No caso da passagem acima ela faz parte de uma epístola (carta) e o autor é alguém que se declara testemunha ocular da morte e ressurreição de Cristo tendo contemplado a glória de Cristo. O seu contexto seria o do cristianismo primitivo de fins do século I. O seu público alvo (destinatários) seriam os cristãos da região da Ásia menor, e as prováveis necessidades pastorais da comunidade envolveriam dificuldades com a perseguição do Império Romano e conflitos com o proto-gnosticismo, um movimento de caráter sincrético, exotérico e neoplatônico, dentro da igreja primitiva que nos seus ensinos negou a encarnação de Cristo.
II - Devemos partir do texto “tal como ele está” abordagem sincrônica. Uma tendência moderna de interpretação que eu considero válida é a de interpretar o texto na sua versão finalizada. Tal como o recebemos na bíblia. Ainda que o texto possua uma história e que existam outros materiais que contribuíram para a versão final do texto bíblico. É a redação final que possui o status e a autoridade canônica. Esta abordagem sincrônica, auxilia na interpretação do texto, e nos impede de entrar em discussões que embora válidas, possam obscurecer o texto bíblico tal como o recebemos.

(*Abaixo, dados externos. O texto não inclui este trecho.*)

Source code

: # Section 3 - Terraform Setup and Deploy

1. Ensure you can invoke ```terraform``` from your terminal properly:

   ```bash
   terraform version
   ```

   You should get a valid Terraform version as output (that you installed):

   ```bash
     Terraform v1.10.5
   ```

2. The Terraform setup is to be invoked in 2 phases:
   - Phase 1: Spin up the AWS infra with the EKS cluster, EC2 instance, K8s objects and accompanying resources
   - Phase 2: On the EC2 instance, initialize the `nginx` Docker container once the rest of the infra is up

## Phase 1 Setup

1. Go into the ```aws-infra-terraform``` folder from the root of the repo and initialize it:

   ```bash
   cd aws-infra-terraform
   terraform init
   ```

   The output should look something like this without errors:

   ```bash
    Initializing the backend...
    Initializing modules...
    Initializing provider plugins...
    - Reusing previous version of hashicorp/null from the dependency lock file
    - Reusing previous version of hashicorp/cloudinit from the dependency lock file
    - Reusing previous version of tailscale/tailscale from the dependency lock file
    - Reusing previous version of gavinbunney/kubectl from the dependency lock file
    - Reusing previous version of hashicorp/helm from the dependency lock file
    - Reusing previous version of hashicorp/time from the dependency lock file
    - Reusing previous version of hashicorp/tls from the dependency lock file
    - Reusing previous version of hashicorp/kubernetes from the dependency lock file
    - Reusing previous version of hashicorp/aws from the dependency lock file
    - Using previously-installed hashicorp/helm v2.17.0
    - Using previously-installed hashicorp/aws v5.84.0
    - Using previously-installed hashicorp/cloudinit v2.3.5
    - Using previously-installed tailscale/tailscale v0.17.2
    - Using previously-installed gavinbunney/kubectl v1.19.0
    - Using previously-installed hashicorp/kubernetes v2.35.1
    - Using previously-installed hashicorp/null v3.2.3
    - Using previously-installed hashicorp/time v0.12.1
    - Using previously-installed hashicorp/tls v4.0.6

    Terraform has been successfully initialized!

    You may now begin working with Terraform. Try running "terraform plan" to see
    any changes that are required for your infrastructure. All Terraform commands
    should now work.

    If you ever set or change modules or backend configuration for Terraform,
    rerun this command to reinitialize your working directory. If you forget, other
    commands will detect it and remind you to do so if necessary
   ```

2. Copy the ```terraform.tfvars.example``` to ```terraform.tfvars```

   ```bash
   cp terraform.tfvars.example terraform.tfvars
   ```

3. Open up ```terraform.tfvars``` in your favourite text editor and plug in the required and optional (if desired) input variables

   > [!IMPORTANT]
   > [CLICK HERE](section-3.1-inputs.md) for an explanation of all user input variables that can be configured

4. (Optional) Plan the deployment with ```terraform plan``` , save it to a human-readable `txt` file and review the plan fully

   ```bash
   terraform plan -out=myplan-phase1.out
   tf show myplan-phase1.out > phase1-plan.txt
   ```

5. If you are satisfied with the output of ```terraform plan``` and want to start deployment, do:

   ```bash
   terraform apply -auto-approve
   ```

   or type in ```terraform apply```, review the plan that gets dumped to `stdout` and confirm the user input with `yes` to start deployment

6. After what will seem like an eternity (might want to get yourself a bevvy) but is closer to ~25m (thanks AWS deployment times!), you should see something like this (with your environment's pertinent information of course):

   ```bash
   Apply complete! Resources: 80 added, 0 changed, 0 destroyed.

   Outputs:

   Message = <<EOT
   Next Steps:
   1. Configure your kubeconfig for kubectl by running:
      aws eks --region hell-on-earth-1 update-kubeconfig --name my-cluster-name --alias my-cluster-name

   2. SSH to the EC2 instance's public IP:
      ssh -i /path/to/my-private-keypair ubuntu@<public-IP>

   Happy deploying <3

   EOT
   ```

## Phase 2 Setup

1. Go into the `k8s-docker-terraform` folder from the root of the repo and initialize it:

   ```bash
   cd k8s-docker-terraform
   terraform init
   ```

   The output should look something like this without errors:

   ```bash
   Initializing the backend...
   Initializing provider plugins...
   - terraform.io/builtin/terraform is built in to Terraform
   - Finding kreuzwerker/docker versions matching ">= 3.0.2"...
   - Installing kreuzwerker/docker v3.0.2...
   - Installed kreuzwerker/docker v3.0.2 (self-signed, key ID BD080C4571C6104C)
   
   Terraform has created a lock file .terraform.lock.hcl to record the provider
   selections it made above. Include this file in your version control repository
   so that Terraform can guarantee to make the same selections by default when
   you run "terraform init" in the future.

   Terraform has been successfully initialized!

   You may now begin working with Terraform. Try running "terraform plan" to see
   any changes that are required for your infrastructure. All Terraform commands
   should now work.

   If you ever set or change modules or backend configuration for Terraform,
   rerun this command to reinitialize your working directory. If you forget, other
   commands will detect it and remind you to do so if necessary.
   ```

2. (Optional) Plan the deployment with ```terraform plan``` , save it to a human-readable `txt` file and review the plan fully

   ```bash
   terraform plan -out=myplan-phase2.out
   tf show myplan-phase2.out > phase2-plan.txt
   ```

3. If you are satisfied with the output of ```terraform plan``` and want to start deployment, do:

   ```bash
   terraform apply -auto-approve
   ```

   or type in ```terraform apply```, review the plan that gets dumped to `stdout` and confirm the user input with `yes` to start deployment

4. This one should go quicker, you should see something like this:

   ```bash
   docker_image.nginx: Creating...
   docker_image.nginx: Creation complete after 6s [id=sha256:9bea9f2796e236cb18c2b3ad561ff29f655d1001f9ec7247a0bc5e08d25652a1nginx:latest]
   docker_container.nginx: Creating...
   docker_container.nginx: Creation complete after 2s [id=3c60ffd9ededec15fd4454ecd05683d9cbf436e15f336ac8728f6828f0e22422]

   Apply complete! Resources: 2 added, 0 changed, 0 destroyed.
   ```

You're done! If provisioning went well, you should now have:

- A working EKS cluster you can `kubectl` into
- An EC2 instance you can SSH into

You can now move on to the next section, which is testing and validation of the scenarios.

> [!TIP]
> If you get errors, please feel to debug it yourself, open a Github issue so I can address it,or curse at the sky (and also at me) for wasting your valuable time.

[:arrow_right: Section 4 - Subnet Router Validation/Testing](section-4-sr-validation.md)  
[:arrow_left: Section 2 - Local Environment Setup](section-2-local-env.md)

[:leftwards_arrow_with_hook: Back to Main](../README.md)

Deve-se respeitar as auto-reinvindicações do texto dado. A bíblia é a palavra de Deus. Nos anos que tenho me dedicado ao estudo bíblico indutivo, em grupos diversos de evangelismo universitário, seminários, e grupos pequenos. Tenho me maravilhado ao perceber como o texto bíblico fala por si mesmo, com as pessoas e como elas são capazes de chegar ao seu significado natural. As perguntas indutivas possibilitam uma rica experiência de interação com o texto e o crescimento que decorre deste processo é digno de nota. Pois a palavra de Deus é viva e eficaz. Hebreus 4:12
III - Devemos buscar o sentido original. O sentido original é a relação do autor humano, com o público original, dentro do seu contexto. Embora existam outras perguntas que devam ser feitas ao texto, e o seu significado possa ser iluminado pelos leitores contemporâneos, é o sentido original, que nos dará a interpretação do texto lido. Sobre a passagem lida inferimos que o autor, tradicionalmente reconhecido como a apóstolo João, é alguém que se declara testemunha ocular da morte e ressurreição de Cristo, tendo contemplado a sua glória no monte da transfiguração, que possuía grande proximidade com Jesus, sendo alguém que escreveu com o propósito pastoral de instruir os crentes da Ásia Menor, para que os mesmos tivessem certeza da redenção proporcionada pela encarnação, morte e ressurreição de Cristo, certeza da vida eterna.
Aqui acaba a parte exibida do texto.